State v. SpruiellÂ
252 N.C. App. 486
| N.C. Ct. App. | 2017Background
- On 1 Nov 2005 Spruiell fired one shot through the rear passenger window of a parked SUV at close range, killing Ricardo Sanchez; Sanchez had been in a drug dispute with Spruiell.
- Spruiell was indicted for first-degree murder, discharging a weapon into occupied property, and possession of a firearm by a felon; jury convicted him of first-degree felony murder (predicated on discharging a weapon into occupied property) and possession by a felon; discharge conviction was arrested at sentencing.
- Appellate counsel did not challenge on direct appeal the trial court's felony-murder instruction based on discharging a weapon into occupied property; this Court affirmed on direct appeal in 2009.
- Spruiell filed a Motion for Appropriate Relief (MAR) asserting ineffective assistance of appellate counsel for failing to argue that the predicate felony could not be discharging a weapon into occupied property when only a single shot was fired at a single victim.

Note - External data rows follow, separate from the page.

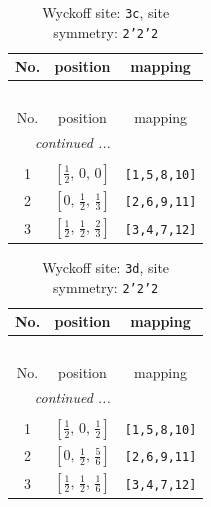 \documentclass[fleqn,8pt]{jsarticle}
\begin{document}
\renewcommand{\arraystretch}{1.2}
\begin{longtable}{ccc}
\caption{Wyckoff site: {\tt 3c}, site symmetry: {\tt 2'2'2}}
 \\
 \hline \hline
No. & position & mapping \\ \hline \endfirsthead

\multicolumn{2}{l}{\tablename\ \thetable{}} \\
 \hline \hline
No. & position & mapping \\ \hline \endhead

 \hline \hline
\multicolumn{2}{r}{\footnotesize\it continued ...} \\ \endfoot

 \hline \hline
\multicolumn{2}{r}{} \\ \endlastfoot

1 & $\left[ \frac{1}{2},\, 0,\, 0 \right]$ & {\tt [1,5,8,10]} \\ \hline
2 & $\left[ 0,\, \frac{1}{2},\, \frac{1}{3} \right]$ & {\tt [2,6,9,11]} \\ \hline
3 & $\left[ \frac{1}{2},\, \frac{1}{2},\, \frac{2}{3} \right]$ & {\tt [3,4,7,12]} \\
\end{longtable}
\renewcommand{\arraystretch}{1.2}
\begin{longtable}{ccc}
\caption{Wyckoff site: {\tt 3d}, site symmetry: {\tt 2'2'2}}
 \\
 \hline \hline
No. & position & mapping \\ \hline \endfirsthead

\multicolumn{2}{l}{\tablename\ \thetable{}} \\
 \hline \hline
No. & position & mapping \\ \hline \endhead

 \hline \hline
\multicolumn{2}{r}{\footnotesize\it continued ...} \\ \endfoot

 \hline \hline
\multicolumn{2}{r}{} \\ \endlastfoot

1 & $\left[ \frac{1}{2},\, 0,\, \frac{1}{2} \right]$ & {\tt [1,5,8,10]} \\ \hline
2 & $\left[ 0,\, \frac{1}{2},\, \frac{5}{6} \right]$ & {\tt [2,6,9,11]} \\ \hline
3 & $\left[ \frac{1}{2},\, \frac{1}{2},\, \frac{1}{6} \right]$ & {\tt [3,4,7,12]} \\
\end{longtable}
\renewcommand{\arraystretch}{1.2}
\end{document}
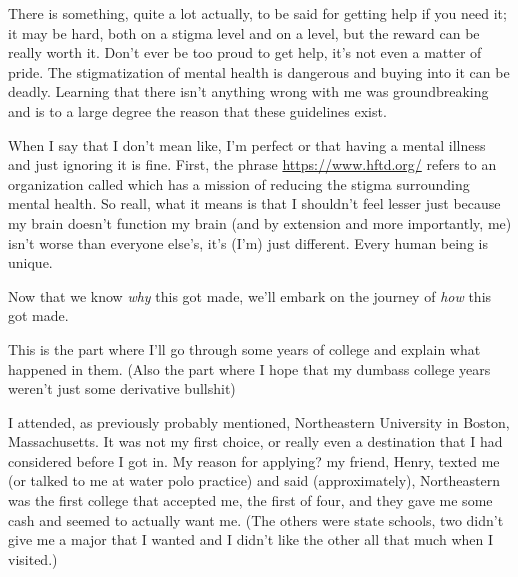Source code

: \documentclass[./butidigress.tex]{subfiles}
\begin{document}
There is something, quite a lot actually, to be said for getting help if you need it; it may be hard, both on a stigma level and on a  level, but the reward can be really worth it.
Don't ever be too proud to get help, it's not even a matter of pride.
The stigmatization of mental health is dangerous and buying into it can be deadly.
Learning that there isn't anything wrong with me was groundbreaking and is to a large degree the reason that these guidelines exist.

When I say that  I don't mean like, I'm perfect or that having a mental illness and just ignoring it is fine.
First, the phrase \href{it's okay not to be okay}{https://www.hftd.org/} refers to an organization called  which has a mission of reducing the stigma surrounding mental health.
So reall, what it means is that I shouldn't feel lesser just because my brain doesn't function  my brain (and by extension and more importantly, me) isn't worse than everyone else's, it's (I'm) just different.
Every human being is unique.

Now that we know \emph{why} this got made, we'll embark on the journey of \emph{how} this got made.

\label{subsec:narrative}
This is the part where I'll go through some years of college and explain what happened in them.
(Also the part where I hope that my dumbass college years weren't just some derivative bullshit)

I attended, as previously probably mentioned, Northeastern University in Boston, Massachusetts.
It was not my first choice, or really even a destination that I had considered before I got in.
My reason for applying? my friend, Henry, texted me (or talked to me at water polo practice) and said (approximately), 
Northeastern was the first college that accepted me, the first of four, and they gave me some cash and seemed to actually want me.
(The others were state schools, two didn't give me a major that I wanted and I didn't like the other all that much when I visited.)
\end{document}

- The trial court granted the MAR, finding appellate counsel unreasonably failed to raise the issue and concluding there was a reasonable probability the direct appeal would have succeeded; the State appealed.
Issues
| Issue | Plaintiff's Argument | Defendant's Argument | Held |
|---|---|---|---|
| Whether appellate counsel rendered ineffective assistance by not arguing that felony murder could not be predicated on discharging a weapon into occupied property when only one shot was fired at one victim | State: North Carolina precedent allows felony murder predicated on discharging a weapon into occupied property; no controlling authority barring application here | Spruiell: Under Jones and related reasoning, a single assault on one victim cannot serve as predicate felony (merger-like rule); therefore counsel should have raised the issue | Court: No prejudice shown — prevailing North Carolina precedent supported using discharging a weapon into occupied property as the predicate felony; reverse trial court's MAR grant |
Key Cases Cited
- State v. Wall, 304 N.C. 609 (N.C. 1982) (Supreme Court declined to adopt California "merger doctrine" and upheld felony murder predicated on discharging firearm into occupied property)

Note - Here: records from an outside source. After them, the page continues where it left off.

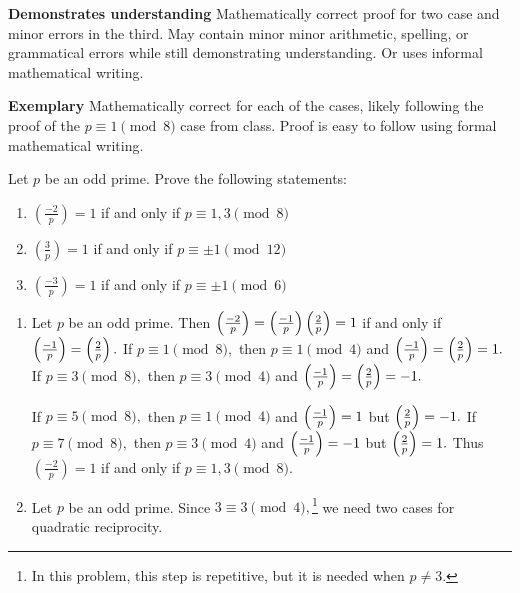\documentclass[letterpaper, 11pt]{ximera}
\begin{document}
\begin{ex}
\begin{writeRubric}
    \item \textbf{Demonstrates understanding} Mathematically correct proof for two case and minor errors in the third. May contain minor minor arithmetic, spelling, or grammatical errors while still demonstrating understanding. Or uses informal mathematical writing.
    
    \item \textbf{Exemplary} Mathematically correct for each of the cases, likely following the proof of the $p\equiv 1 \pmod 8$ case from class. Proof is easy to follow using formal mathematical writing.
        
\end{writeRubric}
\end{ex}

\begin{ex}
 	Let $p$ be an odd prime. Prove the following statements:
	\begin{enumerate}[label=(\alph*)]
		 \item\label{minus2}$\left(\frac{-2}{p}\right)=1$ if and only if $p\equiv 1,3 \pmod8$
 		\item\label{3}$\left(\frac{3}{p}\right)=1$ if and only if $p\equiv\pm1 \pmod{12}$
		\item$\left(\frac{-3}{p}\right)=1$ if and only if $p\equiv\pm1 \pmod{6}$
	\end{enumerate}

	\begin{solution}
		\begin{enumerate}[label=(\alph*)]
			\item Let $p$ be an odd prime. Then $\left(\frac{-2}{p}\right)=\left(\frac{-1}{p}\right)\left(\frac{2}{p}\right)=1$ if and only if $\left(\frac{-1}{p}\right)=\left(\frac{2}{p}\right).$ If $p\equiv 1\pmod{8},$ then $p\equiv 1\pmod{4}$ and $\left(\frac{-1}{p}\right)=\left(\frac{2}{p}\right)=1.$ If $p\equiv 3\pmod{8},$ then $p\equiv 3\pmod{4}$ and $\left(\frac{-1}{p}\right)=\left(\frac{2}{p}\right)=-1.$
			
			If $p\equiv 5\pmod{8},$ then $p\equiv 1\pmod{4}$ and $\left(\frac{-1}{p}\right)=1$ but $\left(\frac{2}{p}\right)=-1.$ If $p\equiv 7\pmod{8},$ then $p\equiv 3\pmod{4}$ and $\left(\frac{-1}{p}\right)=-1$ but $\left(\frac{2}{p}\right)=1.$ Thus $\left(\frac{-2}{p}\right)=1$ if and only if $p\equiv 1,3 \pmod{8}.$
			
			\item Let $p$ be an odd prime. Since $3\equiv {3}\pmod{4},$\footnote{In this problem, this step is repetitive, but it is needed when $p\neq3$.} we need two cases for quadratic reciprocity. 
			

\end{enumerate}
\end{solution}
\end{ex}
\end{document}
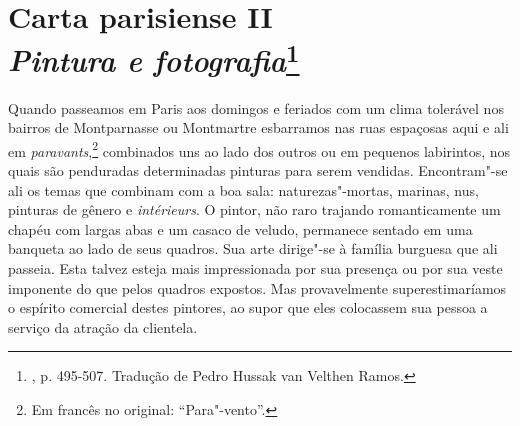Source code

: \chapter{Carta parisiense II\\
\emph{Pintura e fotografia}\footnote[*]{
  , p. 495-507. Tradução de Pedro Hussak van Velthen Ramos.}}


Quando passeamos em Paris aos domingos e feriados com um clima tolerável
nos bairros de Montparnasse ou Montmartre esbarramos nas ruas espaçosas
aqui e ali em \emph{paravants},\footnote{Em francês no original:
  ``Para"-vento''. \versal{[N. T.]}} combinados uns ao lado dos outros ou em pequenos
labirintos, nos quais são penduradas determinadas pinturas para serem
vendidas. Encontram"-se ali os temas que combinam com a boa sala:
naturezas"-mortas, marinas, nus, pinturas de gênero e \emph{intérieurs}.
O pintor, não raro trajando romanticamente um chapéu com largas abas e
um casaco de veludo, permanece sentado em uma banqueta ao lado de seus
quadros. Sua arte dirige"-se à família burguesa que ali passeia. Esta
talvez esteja mais impressionada por sua presença ou por sua veste
imponente do que pelos quadros expostos. Mas provavelmente
superestimaríamos o espírito comercial destes pintores, ao supor que
eles colocassem sua pessoa a serviço da atração da clientela.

- State v. Jones, 353 N.C. 159 (N.C. 2000) (recognized limited rule that an assault on a single victim that causes that victim's death cannot serve as predicate felony)
- State v. Carroll, 356 N.C. 526 (N.C. 2002) (applies Jones: where assault and death are distinct events, the underlying felony need not merge)

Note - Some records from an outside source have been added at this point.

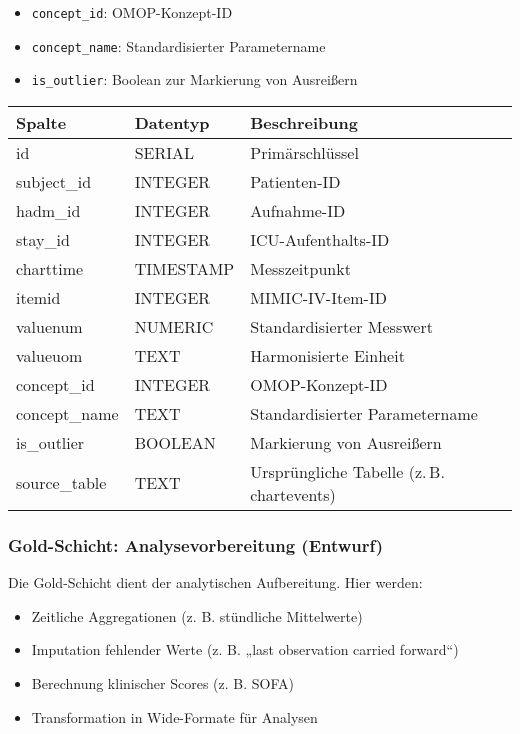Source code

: \documentclass[12pt]{article}
\begin{document}
\begin{itemize}
    \item \texttt{concept\_id}: OMOP-Konzept-ID
    \item \texttt{concept\_name}: Standardisierter Parametername
    \item \texttt{is\_outlier}: Boolean zur Markierung von Ausreißern
\end{itemize}

\begin{center}
\begin{tabular}{|l|l|l|}
\hline
\textbf{Spalte} & \textbf{Datentyp} & \textbf{Beschreibung} \\
\hline
id & SERIAL & Primärschlüssel \\
subject\_id & INTEGER & Patienten-ID \\
hadm\_id & INTEGER & Aufnahme-ID \\
stay\_id & INTEGER & ICU-Aufenthalts-ID \\
charttime & TIMESTAMP & Messzeitpunkt \\
itemid & INTEGER & MIMIC-IV-Item-ID \\
valuenum & NUMERIC & Standardisierter Messwert \\
valueuom & TEXT & Harmonisierte Einheit \\
concept\_id & INTEGER & OMOP-Konzept-ID \\
concept\_name & TEXT & Standardisierter Parametername \\
is\_outlier & BOOLEAN & Markierung von Ausreißern \\
source\_table & TEXT & Ursprüngliche Tabelle (z. B. chartevents) \\
\hline
\end{tabular}
\end{center}

\subsubsection*{Gold-Schicht: Analysevorbereitung (Entwurf)}

Die Gold-Schicht dient der analytischen Aufbereitung. Hier werden:

\begin{itemize}
    \item Zeitliche Aggregationen (z. B. stündliche Mittelwerte)
    \item Imputation fehlender Werte (z. B. „last observation carried forward“)
    \item Berechnung klinischer Scores (z. B. SOFA)
    \item Transformation in Wide-Formate für Analysen
\end{itemize}
\end{document}
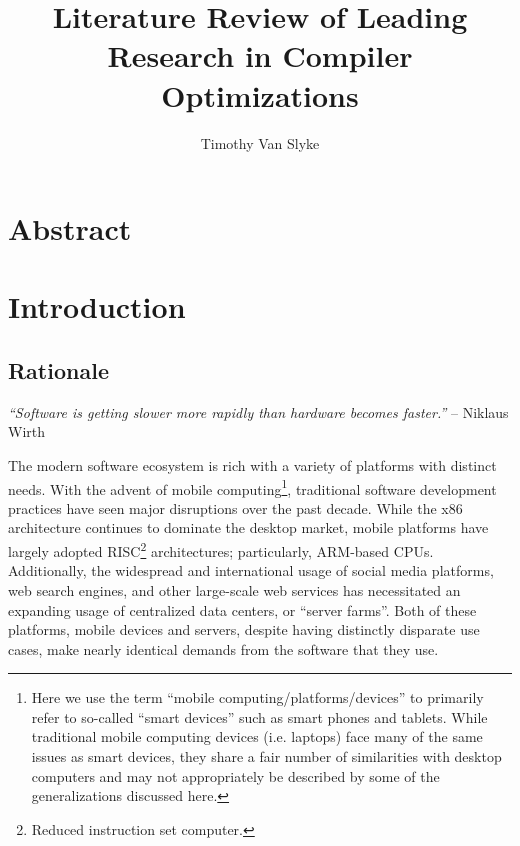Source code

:\documentclass[nobib]{tufte-handout}
\title{Literature Review of Leading Research in Compiler Optimizations}
\author{Timothy Van Slyke}
\begin{document}
\maketitle
\section*{Abstract}
\begin{abstract}
\end{abstract}


\section{Introduction}

\subsection{Rationale}
\begin{displayquote}
\textit{``Software is getting slower more rapidly than hardware becomes faster.''}
\newline\noindent\hfill{-- Niklaus Wirth} \\
\end{displayquote}
The modern software ecosystem is rich with a variety of platforms with distinct needs.  With the advent of mobile computing\footnote{Here we use the term ``mobile computing/platforms/devices'' to primarily refer to so-called ``smart devices'' such as smart phones and tablets.  While traditional mobile computing devices (i.e. laptops) face many of the same issues as smart devices, they share a fair number of similarities with desktop computers and may not appropriately be described by some of the generalizations discussed here.}, traditional software development practices have seen major disruptions over the past decade.  While the x86 architecture continues to dominate the desktop market, mobile platforms have largely adopted RISC\footnote{Reduced instruction set computer.} architectures; particularly, ARM-based CPUs.  Additionally, the widespread and international usage of social media platforms, web search engines, and other large-scale web services has necessitated an expanding usage of centralized data centers, or ``server farms''.  Both of these platforms, mobile devices and servers, despite having distinctly disparate use cases, make nearly identical demands from the software that they use.
\end{document}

- State v. King, 316 N.C. 78 (N.C. 1986) (reaffirming refusal to adopt merger doctrine to bar felony murder based on discharging a firearm into occupied property)
- State v. Mash, 305 N.C. 285 (N.C. 1982) (declining to adopt merger doctrine for discharging firearm into occupied property)
- State v. Jackson, 189 N.C. App. 747 (N.C. Ct. App. 2008) (upholding felony murder predicated on discharging a weapon into occupied property; noted Jones' limited rule applies only to single-victim assault situations)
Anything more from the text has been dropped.